The Child Welfare Parent Advocacy Movement

Throughout this toolkit, you’ll find interviews with parent advocates and allies using a variety of approaches to parent advocacy, including community organizing, legislative advocacy and individual parent advocacy. At times these approaches reflect different long-term goals, from advocacy that aims to create a less punitive, more just and supportive system that centers families’ own solutions, to advocacy that aims to abolish or vastly diminish the role of the child welfare system and fundamentally change a country’s approach to child safety and family and community wellbeing.

In this section, advocates and allies provide insights into why and how they do their work and the principles and beliefs that guide them.

‘We Help Parents to No Longer Be Afraid’, Canada

Fearless R2W

Mary Burton never thought she’d help to start an organization. Burton was separated from her parents and siblings when she was placed in foster care as a child, as part of the child welfare system’s 1960s scoop, which, along with other policies over more than a century, routinely separated Indigenous children in Canada from their families. After she successfully fought the child welfare system for custody of her own children and grandchildren, she spent the next 20 years helping friends and families from her living room do the same.

Roughly 90% of children in the child welfare system in Winnipeg, Canada are Indigenous. In 2014, Burton joined forces with other grandmothers and a local activist to form FearlessR2W to give members of her community power to fight for their families.

Interview with Mary Burton, Parent and Grandparent Advocate, Winnepeg, Canada

Overview presentation of Fearless R2W Child Welfare Education and Advocacy

 
 

Uplifting Every Voice, United States

"I urge parents affected by the system to get involved in the parent advocacy movement. To speak up and speak out and to work alongside all other advocates to create the change they want to see. There is no better voice than that of a parent who has experienced it firsthand."

Uplifting Every Voice: Together we can change the perception of parents created by the child welfare system by Dinah Ortiz-Adames, Parent Advocate, New York, USA

 

 

Human Rights Violations and the Creation of a Parent Advocacy Network, Norway

Organisasjon for Barnevernsforeldre (OBF)
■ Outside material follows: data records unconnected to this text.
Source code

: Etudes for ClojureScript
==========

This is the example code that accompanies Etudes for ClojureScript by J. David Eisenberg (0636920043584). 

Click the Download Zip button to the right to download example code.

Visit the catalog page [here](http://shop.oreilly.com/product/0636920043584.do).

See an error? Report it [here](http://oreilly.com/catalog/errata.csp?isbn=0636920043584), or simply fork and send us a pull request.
Between 2003 and 2016 the number of children in foster care in Norway gradually and steadily increased, from 5,693 to 9,080. In 2005, the physical abuse and death of an 8-year-old boy named Christoffer at the hands of his stepfather shocked the country, and became a national symbol of a child welfare system not capable of protecting children. But as the number of children placed in foster care continued to grow, child protection also faced mounting criticism from families, advocates and in the media for providing minimal support to system-involved parents and for inadequately protecting the parent-child bonds of families with children placed in foster care.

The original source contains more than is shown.